*REQUIRED WORK*:
Give the data again, word for word.

(Stored items from a collection)
BEGIN

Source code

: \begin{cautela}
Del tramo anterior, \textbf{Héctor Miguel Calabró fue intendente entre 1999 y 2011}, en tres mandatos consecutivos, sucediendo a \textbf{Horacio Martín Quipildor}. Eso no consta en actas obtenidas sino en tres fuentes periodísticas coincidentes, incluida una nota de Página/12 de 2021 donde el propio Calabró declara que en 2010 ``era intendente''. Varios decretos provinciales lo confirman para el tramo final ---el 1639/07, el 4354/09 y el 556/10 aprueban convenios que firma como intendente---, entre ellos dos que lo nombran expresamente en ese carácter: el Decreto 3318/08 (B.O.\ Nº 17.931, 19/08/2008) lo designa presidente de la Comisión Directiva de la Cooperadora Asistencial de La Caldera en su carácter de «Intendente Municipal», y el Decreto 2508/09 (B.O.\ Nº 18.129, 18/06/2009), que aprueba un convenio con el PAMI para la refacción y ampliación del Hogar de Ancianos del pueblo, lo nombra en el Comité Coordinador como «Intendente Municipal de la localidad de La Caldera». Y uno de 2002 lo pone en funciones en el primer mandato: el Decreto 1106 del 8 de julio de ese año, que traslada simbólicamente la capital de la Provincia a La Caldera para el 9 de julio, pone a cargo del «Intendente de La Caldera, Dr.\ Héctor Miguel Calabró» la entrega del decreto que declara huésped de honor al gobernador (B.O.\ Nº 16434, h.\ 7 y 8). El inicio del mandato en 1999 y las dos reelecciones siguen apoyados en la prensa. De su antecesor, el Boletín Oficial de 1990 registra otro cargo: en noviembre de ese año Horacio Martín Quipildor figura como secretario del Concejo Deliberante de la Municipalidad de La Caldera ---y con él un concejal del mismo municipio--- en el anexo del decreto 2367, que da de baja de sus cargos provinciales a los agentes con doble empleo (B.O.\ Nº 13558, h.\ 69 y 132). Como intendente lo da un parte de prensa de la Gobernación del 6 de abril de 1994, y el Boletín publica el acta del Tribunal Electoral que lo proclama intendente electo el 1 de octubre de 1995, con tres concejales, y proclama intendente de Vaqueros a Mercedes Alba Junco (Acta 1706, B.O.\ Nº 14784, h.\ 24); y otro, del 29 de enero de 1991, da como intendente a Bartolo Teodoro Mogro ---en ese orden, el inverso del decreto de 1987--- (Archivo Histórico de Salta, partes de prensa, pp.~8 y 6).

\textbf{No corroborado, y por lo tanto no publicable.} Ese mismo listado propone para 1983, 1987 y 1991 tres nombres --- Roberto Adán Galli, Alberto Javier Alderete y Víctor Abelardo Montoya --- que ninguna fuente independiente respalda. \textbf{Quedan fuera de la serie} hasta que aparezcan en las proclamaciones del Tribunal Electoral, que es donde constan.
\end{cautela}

END

*ANSWER TO THIS PROBLEM*:
Source code

: \begin{cautela}
Del tramo anterior, \textbf{Héctor Miguel Calabró fue intendente entre 1999 y 2011}, en tres mandatos consecutivos, sucediendo a \textbf{Horacio Martín Quipildor}. Eso no consta en actas obtenidas sino en tres fuentes periodísticas coincidentes, incluida una nota de Página/12 de 2021 donde el propio Calabró declara que en 2010 ``era intendente''. Varios decretos provinciales lo confirman para el tramo final ---el 1639/07, el 4354/09 y el 556/10 aprueban convenios que firma como intendente---, entre ellos dos que lo nombran expresamente en ese carácter: el Decreto 3318/08 (B.O.\ Nº 17.931, 19/08/2008) lo designa presidente de la Comisión Directiva de la Cooperadora Asistencial de La Caldera en su carácter de «Intendente Municipal», y el Decreto 2508/09 (B.O.\ Nº 18.129, 18/06/2009), que aprueba un convenio con el PAMI para la refacción y ampliación del Hogar de Ancianos del pueblo, lo nombra en el Comité Coordinador como «Intendente Municipal de la localidad de La Caldera». Y uno de 2002 lo pone en funciones en el primer mandato: el Decreto 1106 del 8 de julio de ese año, que traslada simbólicamente la capital de la Provincia a La Caldera para el 9 de julio, pone a cargo del «Intendente de La Caldera, Dr.\ Héctor Miguel Calabró» la entrega del decreto que declara huésped de honor al gobernador (B.O.\ Nº 16434, h.\ 7 y 8). El inicio del mandato en 1999 y las dos reelecciones siguen apoyados en la prensa. De su antecesor, el Boletín Oficial de 1990 registra otro cargo: en noviembre de ese año Horacio Martín Quipildor figura como secretario del Concejo Deliberante de la Municipalidad de La Caldera ---y con él un concejal del mismo municipio--- en el anexo del decreto 2367, que da de baja de sus cargos provinciales a los agentes con doble empleo (B.O.\ Nº 13558, h.\ 69 y 132). Como intendente lo da un parte de prensa de la Gobernación del 6 de abril de 1994, y el Boletín publica el acta del Tribunal Electoral que lo proclama intendente electo el 1 de octubre de 1995, con tres concejales, y proclama intendente de Vaqueros a Mercedes Alba Junco (Acta 1706, B.O.\ Nº 14784, h.\ 24); y otro, del 29 de enero de 1991, da como intendente a Bartolo Teodoro Mogro ---en ese orden, el inverso del decreto de 1987--- (Archivo Histórico de Salta, partes de prensa, pp.~8 y 6).

\textbf{No corroborado, y por lo tanto no publicable.} Ese mismo listado propone para 1983, 1987 y 1991 tres nombres --- Roberto Adán Galli, Alberto Javier Alderete y Víctor Abelardo Montoya --- que ninguna fuente independiente respalda. \textbf{Quedan fuera de la serie} hasta que aparezcan en las proclamaciones del Tribunal Electoral, que es donde constan.
\end{cautela}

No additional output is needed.